------ Record excerpts

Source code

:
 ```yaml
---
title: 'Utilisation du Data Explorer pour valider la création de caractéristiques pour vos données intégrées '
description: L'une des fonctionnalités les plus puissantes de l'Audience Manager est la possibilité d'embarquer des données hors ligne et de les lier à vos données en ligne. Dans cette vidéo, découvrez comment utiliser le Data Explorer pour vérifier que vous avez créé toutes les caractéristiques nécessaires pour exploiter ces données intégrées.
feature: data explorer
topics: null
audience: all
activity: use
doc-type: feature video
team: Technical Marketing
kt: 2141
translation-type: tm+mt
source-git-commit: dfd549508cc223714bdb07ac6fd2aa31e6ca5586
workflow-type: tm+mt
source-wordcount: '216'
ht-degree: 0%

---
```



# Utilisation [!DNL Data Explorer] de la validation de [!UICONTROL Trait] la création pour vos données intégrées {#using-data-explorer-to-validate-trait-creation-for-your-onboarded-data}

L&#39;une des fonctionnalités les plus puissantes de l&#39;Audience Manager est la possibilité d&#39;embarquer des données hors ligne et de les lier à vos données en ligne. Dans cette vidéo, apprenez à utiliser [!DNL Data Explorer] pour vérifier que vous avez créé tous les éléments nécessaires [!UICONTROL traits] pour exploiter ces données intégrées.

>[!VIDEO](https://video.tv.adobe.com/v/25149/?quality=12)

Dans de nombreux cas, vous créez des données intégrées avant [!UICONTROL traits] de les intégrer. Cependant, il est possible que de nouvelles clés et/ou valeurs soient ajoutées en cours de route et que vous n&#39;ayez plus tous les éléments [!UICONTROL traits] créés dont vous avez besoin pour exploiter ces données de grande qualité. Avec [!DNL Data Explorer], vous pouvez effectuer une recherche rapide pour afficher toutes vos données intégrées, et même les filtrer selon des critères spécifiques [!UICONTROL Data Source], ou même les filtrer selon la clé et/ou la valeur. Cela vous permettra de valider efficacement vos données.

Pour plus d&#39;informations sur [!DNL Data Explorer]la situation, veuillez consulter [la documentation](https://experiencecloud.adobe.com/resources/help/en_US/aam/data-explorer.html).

------------

• What the exercise asks: Would you please restate all of the entries exactly?

• Task solution:
Source code

:
 ```yaml
---
title: 'Utilisation du Data Explorer pour valider la création de caractéristiques pour vos données intégrées '
description: L'une des fonctionnalités les plus puissantes de l'Audience Manager est la possibilité d'embarquer des données hors ligne et de les lier à vos données en ligne. Dans cette vidéo, découvrez comment utiliser le Data Explorer pour vérifier que vous avez créé toutes les caractéristiques nécessaires pour exploiter ces données intégrées.
feature: data explorer
topics: null
audience: all
activity: use
doc-type: feature video
team: Technical Marketing
kt: 2141
translation-type: tm+mt
source-git-commit: dfd549508cc223714bdb07ac6fd2aa31e6ca5586
workflow-type: tm+mt
source-wordcount: '216'
ht-degree: 0%

---
```



# Utilisation [!DNL Data Explorer] de la validation de [!UICONTROL Trait] la création pour vos données intégrées {#using-data-explorer-to-validate-trait-creation-for-your-onboarded-data}

L&#39;une des fonctionnalités les plus puissantes de l&#39;Audience Manager est la possibilité d&#39;embarquer des données hors ligne et de les lier à vos données en ligne. Dans cette vidéo, apprenez à utiliser [!DNL Data Explorer] pour vérifier que vous avez créé tous les éléments nécessaires [!UICONTROL traits] pour exploiter ces données intégrées.

>[!VIDEO](https://video.tv.adobe.com/v/25149/?quality=12)

Dans de nombreux cas, vous créez des données intégrées avant [!UICONTROL traits] de les intégrer. Cependant, il est possible que de nouvelles clés et/ou valeurs soient ajoutées en cours de route et que vous n&#39;ayez plus tous les éléments [!UICONTROL traits] créés dont vous avez besoin pour exploiter ces données de grande qualité. Avec [!DNL Data Explorer], vous pouvez effectuer une recherche rapide pour afficher toutes vos données intégrées, et même les filtrer selon des critères spécifiques [!UICONTROL Data Source], ou même les filtrer selon la clé et/ou la valeur. Cela vous permettra de valider efficacement vos données.

Pour plus d&#39;informations sur [!DNL Data Explorer]la situation, veuillez consulter [la documentation](https://experiencecloud.adobe.com/resources/help/en_US/aam/data-explorer.html).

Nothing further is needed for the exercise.